However, HCl’s strong complexing nature allows for complete dissolution of numerous metals: platinum group metals, Au, Fe, Cd & Sn. It is also useful to help dissolution of Al, In, and Sb. In general, the addition of conc. HCl is appropriate for the stabilization of Ag, Ba, and Sb, and high concentrations of Fe and Al in solution. The amount of HCl required will vary depending on the matrix and the concentration of the analytes.
There are also insoluble metal chlorides which can hamper dissolution. These include: AgCl, HgCl, and TiCl. Also, PdCl2 which is partial solubility. There are also some chlorides that are volatile including Ge, Hg, Sb,and Sn.
When hot and concentrated sulphuric acid is oxidising. Its high boiling point (see Table 1) can be used to help accelerate dissolution of metallic materials and minerals. However, it is not generally used for rock/soil digests due to low solubility of many inorganic sulphates. It is used for decomposition by dehydration and oxidation of organic compounds. At room temperature sulphuric acid is a relatively non-oxidising acid although it forms a strong oxidising agent with nitric acid.
This is used to help remove organics from rocks/soil. Its oxidizing properties increase as acidity of the solution increases.
Used for complexing geological elements in more specific circumstances.
Addition of water helps to reduce pressure build up in sealed digestion systems. It can also provide greater solubility of many metals.
As established above, digestions are rarely carried out with one acid alone. They are usually done with mixtures. Below are a few common mixtures used in digests [8,9]:
- Aqua regia (3 parts hydrochloric acid to 1 part nitric acid) – oxidising agent, used to dissolve metals, especially platinum and gold
- Reverse aqua regia (3 parts nitric acid to 1 part hydrochloric acid) – used for most organic materials
- HNO3:HCl:HF Used, in various ratios, for the dissolution of alloys, ores, silicates, ash
- Caro’s acid (addition of hydrogen peroxide to sulfuric acid) – forms persulfuric acid used to oxidize organic samples.

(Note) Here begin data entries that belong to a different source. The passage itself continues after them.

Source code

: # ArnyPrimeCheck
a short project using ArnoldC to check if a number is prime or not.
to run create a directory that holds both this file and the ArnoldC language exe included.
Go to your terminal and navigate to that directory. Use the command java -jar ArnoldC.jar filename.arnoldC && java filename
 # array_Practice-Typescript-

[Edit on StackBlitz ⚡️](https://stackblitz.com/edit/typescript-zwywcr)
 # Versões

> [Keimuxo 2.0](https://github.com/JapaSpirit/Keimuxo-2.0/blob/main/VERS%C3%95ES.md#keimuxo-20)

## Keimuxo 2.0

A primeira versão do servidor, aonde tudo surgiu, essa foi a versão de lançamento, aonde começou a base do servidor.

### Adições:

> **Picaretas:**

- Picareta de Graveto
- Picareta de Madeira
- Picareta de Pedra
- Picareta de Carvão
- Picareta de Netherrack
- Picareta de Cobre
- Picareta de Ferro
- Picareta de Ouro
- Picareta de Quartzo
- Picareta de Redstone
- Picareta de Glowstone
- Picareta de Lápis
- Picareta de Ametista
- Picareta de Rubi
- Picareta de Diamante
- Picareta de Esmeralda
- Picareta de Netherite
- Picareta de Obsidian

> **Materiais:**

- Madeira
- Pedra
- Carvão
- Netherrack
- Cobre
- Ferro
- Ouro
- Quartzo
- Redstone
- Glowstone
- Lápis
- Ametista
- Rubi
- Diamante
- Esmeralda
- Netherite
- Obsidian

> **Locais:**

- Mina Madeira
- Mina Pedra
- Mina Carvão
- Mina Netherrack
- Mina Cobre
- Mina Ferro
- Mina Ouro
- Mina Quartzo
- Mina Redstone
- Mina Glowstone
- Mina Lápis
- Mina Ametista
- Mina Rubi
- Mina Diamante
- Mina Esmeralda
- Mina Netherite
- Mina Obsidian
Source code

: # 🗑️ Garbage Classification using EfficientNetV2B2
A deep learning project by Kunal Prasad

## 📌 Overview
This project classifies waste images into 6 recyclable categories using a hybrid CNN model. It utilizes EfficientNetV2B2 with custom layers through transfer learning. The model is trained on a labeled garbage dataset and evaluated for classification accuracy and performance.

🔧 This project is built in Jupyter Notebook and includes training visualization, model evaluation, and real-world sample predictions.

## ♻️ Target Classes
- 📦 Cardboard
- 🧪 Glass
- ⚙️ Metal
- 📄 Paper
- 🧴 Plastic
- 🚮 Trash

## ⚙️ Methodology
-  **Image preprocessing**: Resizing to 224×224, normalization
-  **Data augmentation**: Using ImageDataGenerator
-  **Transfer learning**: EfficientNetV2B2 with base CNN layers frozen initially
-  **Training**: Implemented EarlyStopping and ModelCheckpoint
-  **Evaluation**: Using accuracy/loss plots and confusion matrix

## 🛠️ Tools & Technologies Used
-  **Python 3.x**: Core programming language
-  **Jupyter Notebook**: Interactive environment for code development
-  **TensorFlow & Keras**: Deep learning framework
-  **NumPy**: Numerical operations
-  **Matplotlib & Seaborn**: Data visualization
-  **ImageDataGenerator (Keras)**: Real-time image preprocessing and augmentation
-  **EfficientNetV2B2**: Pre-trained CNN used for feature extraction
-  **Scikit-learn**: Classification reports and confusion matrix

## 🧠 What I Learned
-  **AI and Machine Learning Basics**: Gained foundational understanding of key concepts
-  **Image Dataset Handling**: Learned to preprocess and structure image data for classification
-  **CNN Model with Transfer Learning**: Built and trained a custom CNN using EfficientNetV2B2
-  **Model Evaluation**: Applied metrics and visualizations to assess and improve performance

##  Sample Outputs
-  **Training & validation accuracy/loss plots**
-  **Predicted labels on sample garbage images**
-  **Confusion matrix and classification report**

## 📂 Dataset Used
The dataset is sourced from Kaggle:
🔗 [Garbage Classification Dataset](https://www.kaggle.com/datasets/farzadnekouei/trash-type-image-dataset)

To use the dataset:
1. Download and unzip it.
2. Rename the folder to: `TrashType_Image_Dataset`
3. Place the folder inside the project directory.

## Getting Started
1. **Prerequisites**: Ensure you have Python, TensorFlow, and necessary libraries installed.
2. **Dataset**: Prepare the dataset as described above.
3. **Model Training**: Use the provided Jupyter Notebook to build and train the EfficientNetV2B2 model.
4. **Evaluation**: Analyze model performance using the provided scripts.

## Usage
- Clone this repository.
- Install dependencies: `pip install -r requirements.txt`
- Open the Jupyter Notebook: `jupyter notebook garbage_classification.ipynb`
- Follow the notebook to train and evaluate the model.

- Sulphuric/phosphoric: commonly used for dissolution of alumina and materials containing alumina such as ceramics, catalysts, slags, and ores. Provides high temperature at low pressure.

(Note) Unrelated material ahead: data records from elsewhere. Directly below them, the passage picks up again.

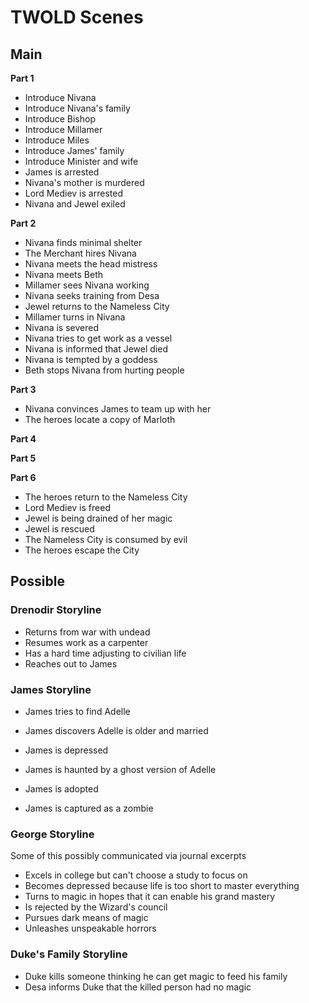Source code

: # TWOLD Scenes

## Main

**Part 1**

- Introduce Nivana
- Introduce Nivana's family
- Introduce Bishop
- Introduce Millamer
- Introduce Miles
- Introduce James' family
- Introduce Minister and wife
- James is arrested
- Nivana's mother is murdered
- Lord Mediev is arrested
- Nivana and Jewel exiled

**Part 2**

- Nivana finds minimal shelter
- The Merchant hires Nivana
- Nivana meets the head mistress
- Nivana meets Beth
- Millamer sees Nivana working
- Nivana seeks training from Desa
- Jewel returns to the Nameless City
- Millamer turns in Nivana
- Nivana is severed
- Nivana tries to get work as a vessel
- Nivana is informed that Jewel died
- Nivana is tempted by a goddess
- Beth stops Nivana from hurting people

**Part 3**

- Nivana convinces James to team up with her
- The heroes locate a copy of Marloth

**Part 4**

**Part 5**

**Part 6**

- The heroes return to the Nameless City
- Lord Mediev is freed
- Jewel is being drained of her magic
- Jewel is rescued
- The Nameless City is consumed by evil
- The heroes escape the City

## Possible

### Drenodir Storyline

- Returns from war with undead
- Resumes work as a carpenter
- Has a hard time adjusting to civilian life
- Reaches out to James

### James Storyline

- James tries to find Adelle
- James discovers Adelle is older and married
- James is depressed
- James is haunted by a ghost version of Adelle
- James is adopted

- James is captured as a zombie

### George Storyline

Some of this possibly communicated via journal excerpts

- Excels in college but can't choose a study to focus on
- Becomes depressed because life is too short to master everything
- Turns to magic in hopes that it can enable his grand mastery
- Is rejected by the Wizard's council
- Pursues dark means of magic
- Unleashes unspeakable horrors

### Duke's Family Storyline

- Duke kills someone thinking he can get magic to feed his family
- Desa informs Duke that the killed person had no magic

- Nitric/sulphuric: Combination used to enhance decomposition of organic samples
The hazards inherent in handling HF mean that a method of neutralisation is vital in case of spillage. Also, the solutions that result from a HF extraction will often need to be neutralised, or in some way made safe, to allow an analyst to handle the samples. See Table 3 for some of the chemicals that are used for neutralisation.
The neutralisation process you choose will depend on what you are planning to do with the solution after. The following are two methods which are commonly used. NONE OF THEM GUARANTEE COMPLETE NEUTRALISATION. It is up to you to make an assessment as to whether you are happy that the samples are “safe”.

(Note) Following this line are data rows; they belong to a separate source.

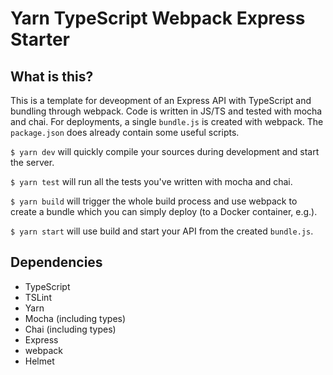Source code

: # Yarn TypeScript Webpack Express Starter
## What is this?
This is a template for deveopment of an Express API with TypeScript and bundling through webpack.
Code is written in JS/TS and tested with mocha and chai. For deployments, a single `bundle.js` is created with webpack.
The `package.json` does already contain some useful scripts.

`$ yarn dev` will quickly compile your sources during development and start the server.

`$ yarn test` will run all the tests you've written with mocha and chai.

`$ yarn build` will trigger the whole build process and use webpack to create a bundle which you can simply deploy (to a Docker container, e.g.).

`$ yarn start` will use build and start your API from the created `bundle.js`.

## Dependencies
- TypeScript
- TSLint
- Yarn
- Mocha (including types)
- Chai (including types)
- Express
- webpack
- Helmet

Boric acid is used to “neutralize” excess HF by complexing the fluorine, forming tetrafluoroboric acid in solution . Boric acid is not normally used to neutralise spills as the complexing reaction is slow.
An example method for neutralisation by boric acid is shown in reference . It is often said that, 1 gram of boric acid should be added for every 1 mL of 49% HF [unknown source]. As boric acid is normally used as a 4% or 4.5% solution that would mean around 25ml of 4% boric acid solution per 1ml HF would be required. However, the stoichiometric amount required is much less than this (see Table 3). Whatever volume you use the above does not guarantee neutralisation and appropriate assessments must be carried out.
Neutralisation using boric acid has two added advantages:
- It can be used to prevent volatilization of silicon (as SiF4) so improving Si recovery
- It prevents formation of, or helps resolubilise, insoluble metal fluoride complexes (e.g. Ca, Al, and Mg).
The rate-determining step in the neutralisation process is the creation of fluoroboric acid (HBF4) which can be a slow process and generally requires a heating step (see ).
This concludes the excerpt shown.